Exercise details: Review the material line by line. Identify and copy every line that contains the string "result".

Source records:
***

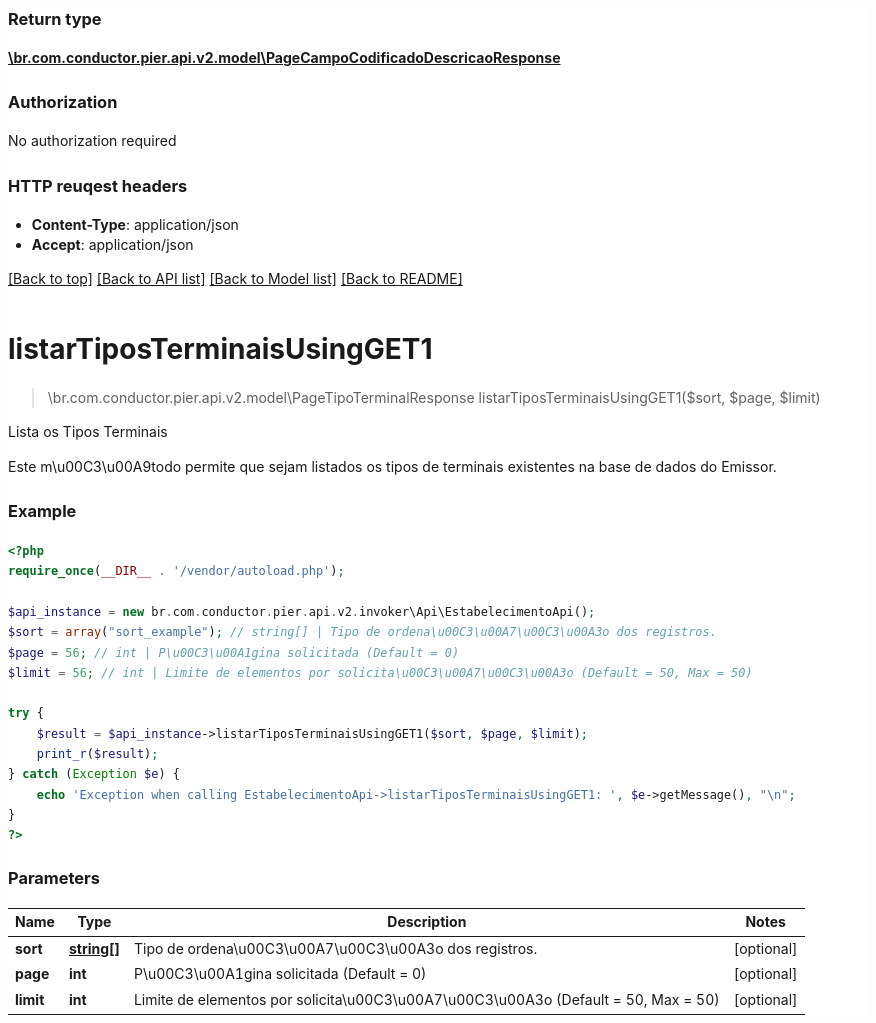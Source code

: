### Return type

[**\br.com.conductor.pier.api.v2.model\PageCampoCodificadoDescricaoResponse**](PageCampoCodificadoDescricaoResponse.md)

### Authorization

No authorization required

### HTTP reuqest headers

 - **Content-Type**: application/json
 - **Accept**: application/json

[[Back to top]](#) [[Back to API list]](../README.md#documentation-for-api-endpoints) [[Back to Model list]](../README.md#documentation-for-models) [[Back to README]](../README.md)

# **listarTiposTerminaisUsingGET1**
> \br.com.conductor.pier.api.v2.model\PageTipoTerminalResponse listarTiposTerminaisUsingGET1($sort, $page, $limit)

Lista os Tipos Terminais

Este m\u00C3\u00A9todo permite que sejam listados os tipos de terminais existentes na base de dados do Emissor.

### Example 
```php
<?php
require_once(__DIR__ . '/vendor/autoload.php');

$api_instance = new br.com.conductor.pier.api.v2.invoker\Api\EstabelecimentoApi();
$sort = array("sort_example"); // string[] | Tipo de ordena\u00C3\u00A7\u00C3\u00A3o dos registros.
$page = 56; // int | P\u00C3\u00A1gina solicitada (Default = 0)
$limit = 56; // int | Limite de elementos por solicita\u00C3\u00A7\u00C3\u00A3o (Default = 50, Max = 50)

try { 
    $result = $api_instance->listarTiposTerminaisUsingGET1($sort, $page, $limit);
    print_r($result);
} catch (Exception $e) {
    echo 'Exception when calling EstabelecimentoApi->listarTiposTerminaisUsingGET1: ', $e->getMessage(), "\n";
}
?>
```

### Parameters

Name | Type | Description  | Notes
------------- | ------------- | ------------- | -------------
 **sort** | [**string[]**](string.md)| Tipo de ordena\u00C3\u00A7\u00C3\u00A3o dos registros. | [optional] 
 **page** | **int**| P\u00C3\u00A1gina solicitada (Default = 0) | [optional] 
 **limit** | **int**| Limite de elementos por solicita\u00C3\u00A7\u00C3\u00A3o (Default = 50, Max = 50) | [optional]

***

Response for this exercise:
    $result = $api_instance->listarTiposTerminaisUsingGET1($sort, $page, $limit);
    print_r($result);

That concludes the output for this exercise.